Would you reproduce exactly the lines below from the one holding "These technologies use" through the one holding "create a perceived", inclusive, and no others?

= = = =

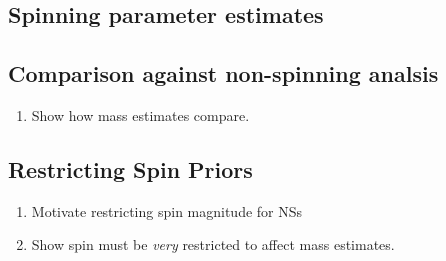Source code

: \subsection{Spinning parameter estimates}


\subsection{Comparison against non-spinning analsis}

\begin{enumerate}
\item Show how mass estimates compare.
\end{enumerate}


\subsection{Restricting Spin Priors}

\begin{enumerate}
\item Motivate restricting spin magnitude for NSs
\item Show spin must be \textit{very} restricted to affect mass estimates.
\end{enumerate}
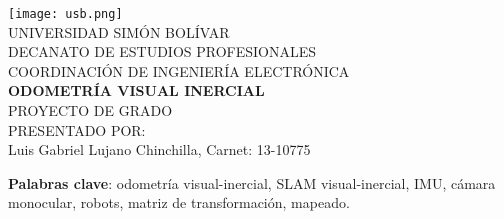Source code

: \begin{titlepage}
    \begin{center}

        \texttt{[image: usb.png]} \\
        \textsc {\large UNIVERSIDAD SIMÓN BOLÍVAR} \\
        \textsc{DECANATO DE ESTUDIOS PROFESIONALES\\
        COORDINACIÓN DE INGENIERÍA ELECTRÓNICA}\\
        \textbf{ODOMETRÍA VISUAL INERCIAL} \\
        PROYECTO DE GRADO \\
        PRESENTADO POR: \\
        Luis Gabriel Lujano Chinchilla, Carnet: 13-10775

    \end{center}
\abstract
{
   
    
}

\noindent \begin{small} \textbf{Palabras clave}: odometría visual-inercial, SLAM visual-inercial, IMU, cámara monocular, robots, matriz de transformación, mapeado. 
\end{small}
	
\clearpage
{}

\end{titlepage}
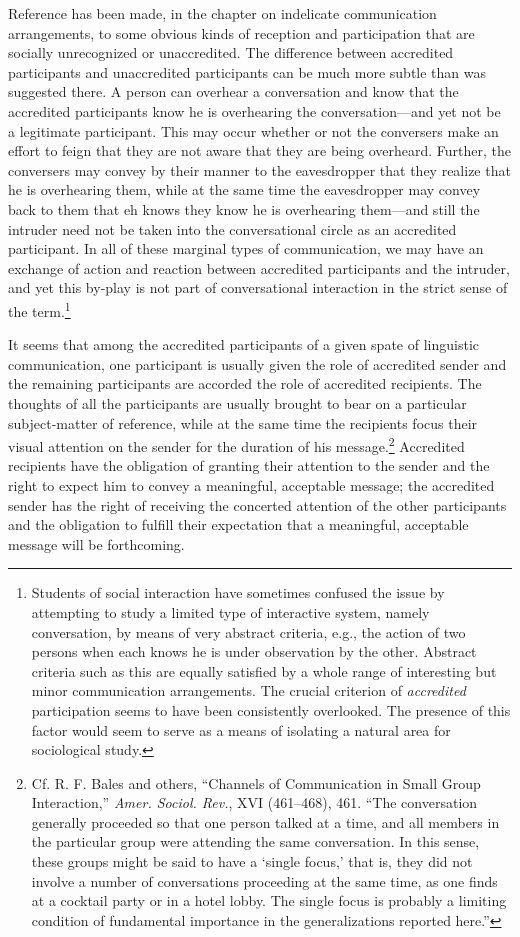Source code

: \documentclass[openany,nobib]{tufte-book}
\begin{document}
Reference has been made, in the chapter on indelicate communication
arrangements, to some obvious kinds of reception and participation that
are socially unrecognized or unaccredited. The difference between
accredited participants and unaccredited participants can be much more
subtle than was suggested there. A person can overhear a conversation
and know that the accredited participants know he is overhearing the
conversation---and yet not be a legitimate participant. This may occur
whether or not the conversers make an effort to feign that they are not
aware that they are being overheard. Further, the conversers may convey
by their manner to the eavesdropper that they realize that he is
overhearing them, while at the same time the eavesdropper may convey
back to them that eh knows they know he is overhearing them---and still
the intruder need not be taken into the conversational circle as an
accredited participant. In all of these marginal types of communication,
we may have an exchange of action and reaction between accredited
participants and the intruder, and yet this by-play is not part of
conversational interaction in the strict sense of the term.\footnote{Students
  of social interaction have sometimes confused the issue by attempting
  to study a limited type of interactive system, namely conversation, by
  means of very abstract criteria, e.g., the action of two persons when
  each knows he is under observation by the other. Abstract criteria
  such as this are equally satisfied by a whole range of interesting but
  minor communication arrangements. The crucial criterion of
  \emph{accredited} participation seems to have been consistently
  overlooked. The presence of this factor would seem to serve as a means
  of isolating a natural area for sociological study.}

It seems that among the accredited participants of a given spate of
linguistic communication, one participant is usually given the role of
accredited sender and the remaining participants are accorded the role
of accredited recipients. The thoughts of all the participants are
usually brought to bear on a particular subject-matter of reference,
while at the same time the recipients focus their visual attention on
the sender for the duration of his message.\footnote{Cf. R. F. Bales and
  others, ``Channels of Communication in Small Group Interaction,''
  \emph{Amer. Sociol. Rev.}, XVI (461--468), 461. ``The conversation
  generally proceeded so that one person talked at a time, and all
  members in the particular group were attending the same conversation.
  In this sense, these groups might be said to have a `single focus,'
  that is, they did not involve a number of conversations proceeding at
  the same time, as one finds at a cocktail party or in a hotel lobby.
  The single focus is probably a limiting condition of fundamental
  importance in the generalizations reported here.''} Accredited
recipients have the obligation of granting their attention to the sender
and the right to expect him to convey a meaningful, acceptable message;
the accredited sender has the right of receiving the concerted attention
of the other participants and the obligation to fulfill their
expectation that a meaningful, acceptable message will be forthcoming.
\end{document}
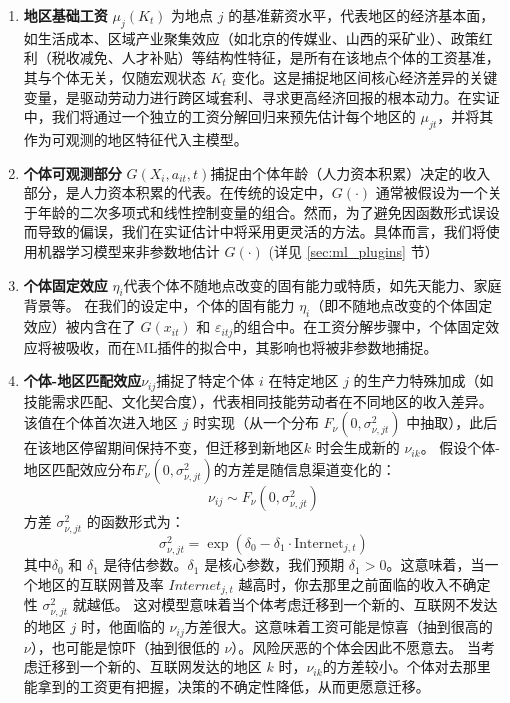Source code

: \documentclass[
  a4paper,
  zihao=-4,
  fontset=mac,
  AutoFakeBold,
  AutoFakeSlant,
  oneside]{ctexbook}
\begin{document}
\begin{enumerate}
  \item \textbf{地区基础工资} $\mu_j(K_t)$ 为地点 $j$ 的基准薪资水平，代表地区的经济基本面，如生活成本、区域产业聚集效应（如北京的传媒业、山西的采矿业）、政策红利（税收减免、人才补贴）等结构性特征，是所有在该地点个体的工资基准，其与个体无关，仅随宏观状态 $K_t$ 变化。这是捕捉地区间核心经济差异的关键变量，是驱动劳动力进行跨区域套利、寻求更高经济回报的根本动力。在实证中，我们将通过一个独立的工资分解回归来预先估计每个地区的 $\mu_{jt}$，并将其作为可观测的地区特征代入主模型。

  \item \textbf{个体可观测部分} $G(X_i, a_{it}, t)$捕捉由个体年龄（人力资本积累）决定的收入部分，是人力资本积累的代表。在传统的设定中，$G(\cdot)$ 通常被假设为一个关于年龄的二次多项式和线性控制变量的组合。然而，为了避免因函数形式误设而导致的偏误，我们在实证估计中将采用更灵活的方法。具体而言，我们将使用机器学习模型来非参数地估计 $G(\cdot)$ (详见 \ref{sec:ml_plugins} 节）

  \item \textbf{个体固定效应} $\eta_i$代表个体不随地点改变的固有能力或特质，如先天能力、家庭背景等。
  在我们的设定中，个体的固有能力 $\eta_i$（即不随地点改变的个体固定效应）被内含在了 $G(x_{it})$ 和 $\varepsilon_{itj} $的组合中。在工资分解步骤中，个体固定效应将被吸收，而在ML插件的拟合中，其影响也将被非参数地捕捉。

  \item \textbf{个体-地区匹配效应}$\nu_{ij}$捕捉了特定个体 $i$ 在特定地区 $j$ 的生产力特殊加成（如技能需求匹配、文化契合度），代表相同技能劳动者在不同地区的收入差异。该值在个体首次进入地区 $j$ 时实现（从一个分布 $F_\nu(0, \sigma_{\nu,jt}^2)$ 中抽取），此后在该地区停留期间保持不变，但迁移到新地区$k$ 时会生成新的 $\nu_{ik}$。
  假设个体-地区匹配效应分布$F_\nu(0, \sigma_{\nu,jt}^2)$的方差是随信息渠道变化的：
  \begin{equation}
    \nu_{ij} \sim F_\nu(0, \sigma_{\nu,jt}^2)
  \end{equation}
  方差 $\sigma_{\nu,jt}^2$ 的函数形式为：
  \begin{equation}
    \sigma_{\nu,jt}^2 = \exp(\delta_0 - \delta_1 \cdot \text{Internet}_{j,t})
  \end{equation}
  其中$\delta_0$ 和 $\delta_1$ 是待估参数。$\delta_1$ 是核心参数，我们预期 $\delta_1 > 0$。这意味着，当一个地区的互联网普及率 $Internet_{j,t}$ 越高时，你去那里之前面临的收入不确定性 $\sigma_{\nu,jt}^2$ 就越低。
  这对模型意味着当个体考虑迁移到一个新的、互联网不发达的地区 $j$ 时，他面临的 $\nu_{ij}$方差很大。这意味着工资可能是惊喜（抽到很高的 $\nu$），也可能是惊吓（抽到很低的 $\nu$）。风险厌恶的个体会因此不愿意去。
  当考虑迁移到一个新的、互联网发达的地区 $k$ 时，$\nu_{ik}$的方差较小。个体对去那里能拿到的工资更有把握，决策的不确定性降低，从而更愿意迁移。


\end{enumerate}
\end{document}
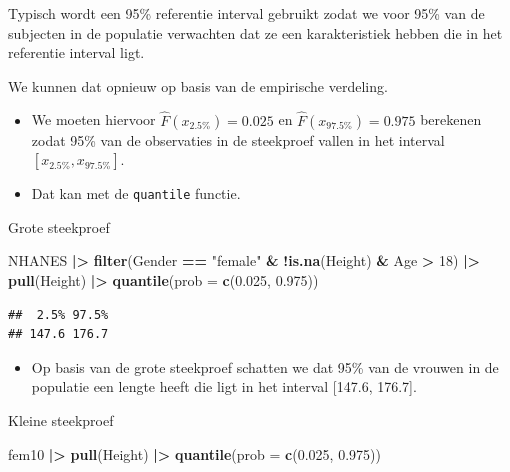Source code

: \documentclass[
  12pt,dutch]{book}
\newenvironment{Shaded}{\begin{snugshade}}{\end{snugshade}}
\newcommand{\AttributeTok}[1]{\textcolor[rgb]{0.13,0.29,0.53}{#1}}
\newcommand{\DecValTok}[1]{\textcolor[rgb]{0.00,0.00,0.81}{#1}}
\newcommand{\FloatTok}[1]{\textcolor[rgb]{0.00,0.00,0.81}{#1}}
\newcommand{\FunctionTok}[1]{\textcolor[rgb]{0.13,0.29,0.53}{\textbf{#1}}}
\newcommand{\NormalTok}[1]{#1}
\newcommand{\SpecialCharTok}[1]{\textcolor[rgb]{0.81,0.36,0.00}{\textbf{#1}}}
\newcommand{\StringTok}[1]{\textcolor[rgb]{0.31,0.60,0.02}{#1}}
\providecommand{\tightlist}{%
  \setlength{\itemsep}{0pt}\setlength{\parskip}{0pt}}
\theoremstyle{definition}
\theoremstyle{definition}
\theoremstyle{definition}
\theoremstyle{definition}
\theoremstyle{remark}
\begin{document}
Typisch wordt een 95\% referentie interval gebruikt zodat we voor 95\% van de subjecten in de populatie verwachten dat ze een karakteristiek hebben die in het referentie interval ligt.

We kunnen dat opnieuw op basis van de empirische verdeling.

\begin{itemize}
\item
  We moeten hiervoor \(\hat{F}(x_{2.5\%})=0.025\) en \(\hat{F}(x_{97.5\%})=0.975\) berekenen zodat 95\% van de observaties in de steekproef vallen in het interval \([x_{2.5\%},x_{97.5\%}]\).
\item
  Dat kan met de \texttt{quantile} functie.
\end{itemize}

Grote steekproef

\begin{Shaded}
\begin{Highlighting}[]
\NormalTok{NHANES }\SpecialCharTok{|\textgreater{}}
    \FunctionTok{filter}\NormalTok{(Gender }\SpecialCharTok{==} \StringTok{"female"} \SpecialCharTok{\&} \SpecialCharTok{!}\FunctionTok{is.na}\NormalTok{(Height) }\SpecialCharTok{\&}\NormalTok{ Age }\SpecialCharTok{\textgreater{}}
        \DecValTok{18}\NormalTok{) }\SpecialCharTok{|\textgreater{}}
    \FunctionTok{pull}\NormalTok{(Height) }\SpecialCharTok{|\textgreater{}}
    \FunctionTok{quantile}\NormalTok{(}\AttributeTok{prob =} \FunctionTok{c}\NormalTok{(}\FloatTok{0.025}\NormalTok{, }\FloatTok{0.975}\NormalTok{))}
\end{Highlighting}
\end{Shaded}

\begin{verbatim}
##  2.5% 97.5% 
## 147.6 176.7
\end{verbatim}

\begin{itemize}
\tightlist
\item
  Op basis van de grote steekproef schatten we dat 95\% van de vrouwen in de populatie een lengte heeft die ligt in het interval {[}147.6, 176.7{]}.
\end{itemize}

Kleine steekproef

\begin{Shaded}
\begin{Highlighting}[]
\NormalTok{fem10 }\SpecialCharTok{|\textgreater{}}
    \FunctionTok{pull}\NormalTok{(Height) }\SpecialCharTok{|\textgreater{}}
    \FunctionTok{quantile}\NormalTok{(}\AttributeTok{prob =} \FunctionTok{c}\NormalTok{(}\FloatTok{0.025}\NormalTok{, }\FloatTok{0.975}\NormalTok{))}
\end{Highlighting}
\end{Shaded}
\end{document}
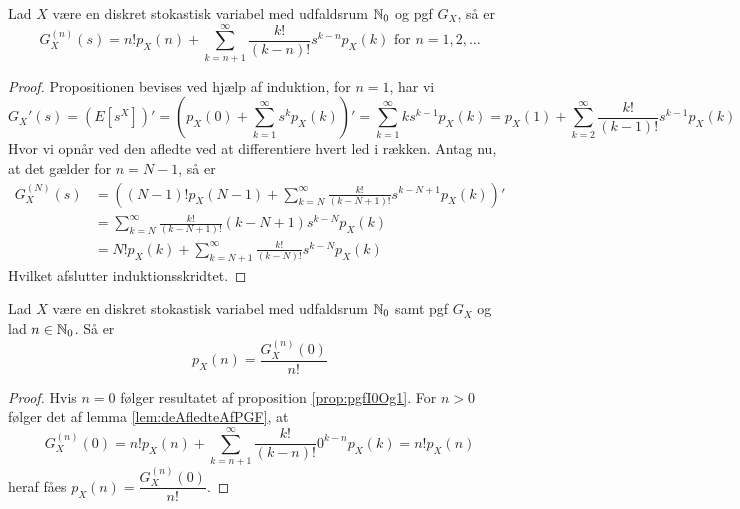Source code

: \begin{lem} \label{lem:deAfledteAfPGF}
    Lad $X$ være en diskret stokastisk variabel med udfaldsrum $\mathbb{N}_0$ og pgf $G_X$, så er 
    \begin{equation*}
        G_X^{(n)}(s) = n! p_X(n) + \sum^\infty_{k = n + 1} \frac{k!}{(k - n)!} s^{k - n} p_X(k) \text{ for } n = 1, 2, \ldots
    \end{equation*}
\end{lem}

\begin{proof}
Propositionen bevises ved hjælp af induktion, for $n = 1$, har vi 
\begin{equation*}
    G_X'(s) = \left(E[s^X]\right)' = \left(p_X(0) + \sum^\infty_{k = 1} s^{k}p_X(k)\right)' = \sum^\infty_{k = 1} ks^{k - 1} p_X(k) = p_X(1) + \sum^\infty_{k = 2} \frac{k!}{(k - 1)!} s^{k - 1} p_X(k)
\end{equation*}
Hvor vi opnår ved den afledte ved at differentiere hvert led i rækken. Antag nu, at det gælder for $n = N - 1$, så er 
\begin{align*}
    G_X^{(N)}(s) &= \left((N - 1)!p_X(N - 1) + \sum^\infty_{k = N} \frac{k!}{(k - N + 1)!} s^{k - N + 1} p_X(k) \right)' \\ 
    &= \sum^\infty_{k = N} \frac{k!}{(k - N + 1)!}(k - N + 1) s^{k - N} p_X(k) \\ 
    &= N! p_X(k) + \sum^\infty_{k = N + 1} \frac{k!}{(k - N)!} s^{k - N} p_X(k) 
\end{align*}
Hvilket afslutter induktionsskridtet.
\end{proof}

\begin{thm}\label{thm:pgf2pmf} %
    Lad $X$ være en diskret stokastisk variabel med udfaldsrum $\mathbb{N}_0$ samt pgf $G_X$ og lad $n \in \mathbb{N}_0$. Så er
    \begin{equation*}
        p_X(n) = \frac{G_X^{(n)}(0)}{n!} 
    \end{equation*}
\end{thm}
\begin{proof}
Hvis $n = 0$ følger resultatet af proposition \ref{prop:pgfI0Og1}. For $n > 0$ følger det af lemma \ref{lem:deAfledteAfPGF}, at 
\begin{equation*}
    G_X^{(n)}(0) = n! p_X(n) + \sum^\infty_{k = n + 1} \frac{k!}{(k - n)!} 0^{k - n} p_X(k) = n! p_X(n)
\end{equation*}
heraf fåes $p_X(n) = \dfrac{G_X^{(n)}(0)}{n!}$.
\end{proof}

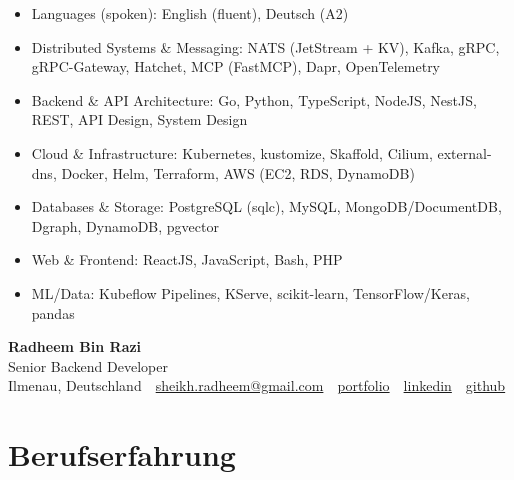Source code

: \documentclass[10pt,a4paper]{resume}
\makeatletter
\newcommand{\Portfolio}{https://radheem.github.io/my-cv}
\newcommand{\PortfolioText}{portfolio}
\newcommand{\GitHub}{https://github.com/radheem}
\newcommand{\LinkedIn}{https://www.linkedin.com/in/radheem-razi}
\newcommand{\Email}{sheikh.radheem@gmail.com}
\makeatother
\begin{document}
\begin{itemize}[leftmargin=1.4em,nosep,topsep=2pt]
  \item Languages (spoken): English (fluent), Deutsch (A2)
  \item Distributed Systems \& Messaging: NATS (JetStream + KV), Kafka, gRPC, gRPC-Gateway, Hatchet, MCP (FastMCP), Dapr, OpenTelemetry
  \item Backend \& API Architecture: Go, Python, TypeScript, NodeJS, NestJS, REST, API Design, System Design
  \item Cloud \& Infrastructure: Kubernetes, kustomize, Skaffold, Cilium, external-dns, Docker, Helm, Terraform, AWS (EC2, RDS, DynamoDB)
  \item Databases \& Storage: PostgreSQL (sqlc), MySQL, MongoDB/DocumentDB, Dgraph, DynamoDB, pgvector
  \item Web \& Frontend: ReactJS, JavaScript, Bash, PHP
  \item ML/Data: Kubeflow Pipelines, KServe, scikit-learn, TensorFlow/Keras, pandas
\end{itemize}

\clearpage
{}

\begin{center}
  {\huge\bfseries Radheem Bin Razi}\\[3pt]
  {\large Senior Backend Developer}\\[6pt]
  \small
  Ilmenau, Deutschland \,\textbar\,
  \href{mailto:\Email}{\Email} \,\textbar\,
  \href{\Portfolio}{\PortfolioText} \,\textbar\,
  \href{\LinkedIn}{linkedin} \,\textbar\,
  \href{\GitHub}{github}
\end{center}
\vspace{2pt}

\section{Berufserfahrung}
\end{document}
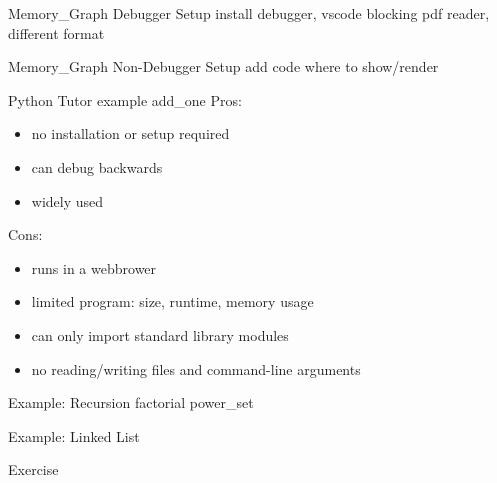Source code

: \documentclass[10pt, colorlinks=true, urlcolor=blue]{beamer}
\begin{document}
\begin{frame}{Memory\_Graph Debugger Setup}
  install
  debugger, vscode
  blocking pdf reader, different format
\end{frame}

\begin{frame}{Memory\_Graph Non-Debugger Setup}
  add code where to show/render
\end{frame}

\begin{frame}{Python Tutor}
  example add\_one
  Pros:
  \begin{itemize}
  \item no installation or setup required
  \item can debug backwards
  \item widely used
  \end{itemize}
  Cons:
  \begin{itemize}
  \item runs in a webbrower
  \item limited program: size, runtime, memory usage
  \item can only import standard library modules
  \item no reading/writing files and command-line arguments 
  \end{itemize}
  
\end{frame}

\begin{frame}{Example: Recursion}
  factorial
  power\_set
\end{frame}

\begin{frame}{Example: Linked List}
\end{frame}

\begin{frame}{Exercise}
\end{frame}
\end{document}
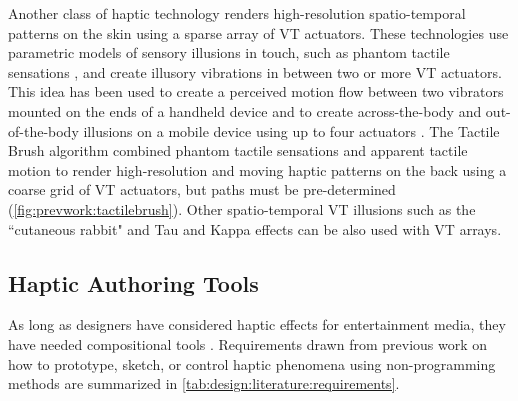 Another class of haptic technology renders high-resolution spatio-temporal patterns on the skin using a sparse array of VT actuators.
These technologies use parametric models of sensory illusions in touch, such as phantom tactile sensations \cite{Alles1970}, and create illusory vibrations in between two or more VT actuators.
%
This idea has been used to %
create a perceived motion flow between two vibrators mounted on the ends of a handheld device %
\cite{Seo2013} and to
create across-the-body and out-of-the-body illusions on a mobile device using up to four %
actuators \cite{Lee2012a}.
The Tactile Brush algorithm \cite{Israr2011a} combined phantom tactile sensations and apparent tactile motion to render high-resolution and moving haptic patterns on the back using a coarse grid of VT actuators, but paths must be pre-determined (\autoref{fig:prevwork:tactilebrush}). 
Other spatio-temporal VT illusions such as the  ``cutaneous rabbit"  \cite{Tan2009} and Tau and Kappa effects \cite{Hayward2008} can be also used with VT arrays.



%
%
\subsection{Haptic Authoring Tools}
As long as designers have considered haptic effects for entertainment media, they have needed compositional tools %
\cite{Gunther2002}.
Requirements drawn from previous work on how to prototype, sketch, or control haptic phenomena using non-programming methods are summarized in
\autoref{tab:design:literature:requirements}.

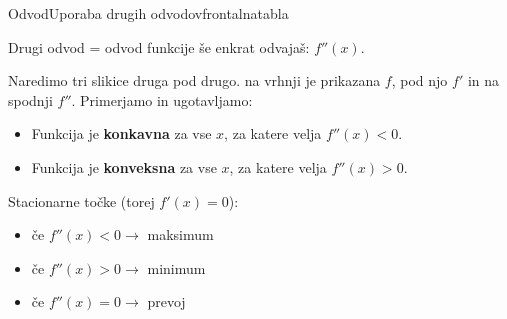 \begin{priprava}{}{}{Odvod}{Uporaba drugih odvodov}{frontalna}{tabla}


Drugi odvod = odvod funkcije še enkrat odvajaš: $ f''(x) $.

Naredimo tri slikice druga pod drugo. na vrhnji je prikazana $ f $, pod njo $ f' $ in na spodnji $ f'' $. Primerjamo in ugotavljamo:

\begin{itemize}
    \item Funkcija je \textbf{konkavna} za vse $ x $, za katere velja $ f''(x) < 0 $.
    \item Funkcija je \textbf{konveksna} za vse $ x $, za katere velja $ f''(x) > 0 $.
\end{itemize}

Stacionarne točke (torej $ f'(x) = 0 $):
\begin{itemize}
    \item če $ f''(x) < 0 \rightarrow $ maksimum
    \item če $ f''(x) > 0 \rightarrow $ minimum
    \item če $ f''(x) = 0 \rightarrow $ prevoj
\end{itemize}

    
\end{priprava}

= = = =

■ **Answer space**
These technologies use parametric models of sensory illusions in touch, such as phantom tactile sensations \cite{Alles1970}, and create illusory vibrations in between two or more VT actuators.
%
This idea has been used to %
create a perceived motion flow between two vibrators mounted on the ends of a handheld device %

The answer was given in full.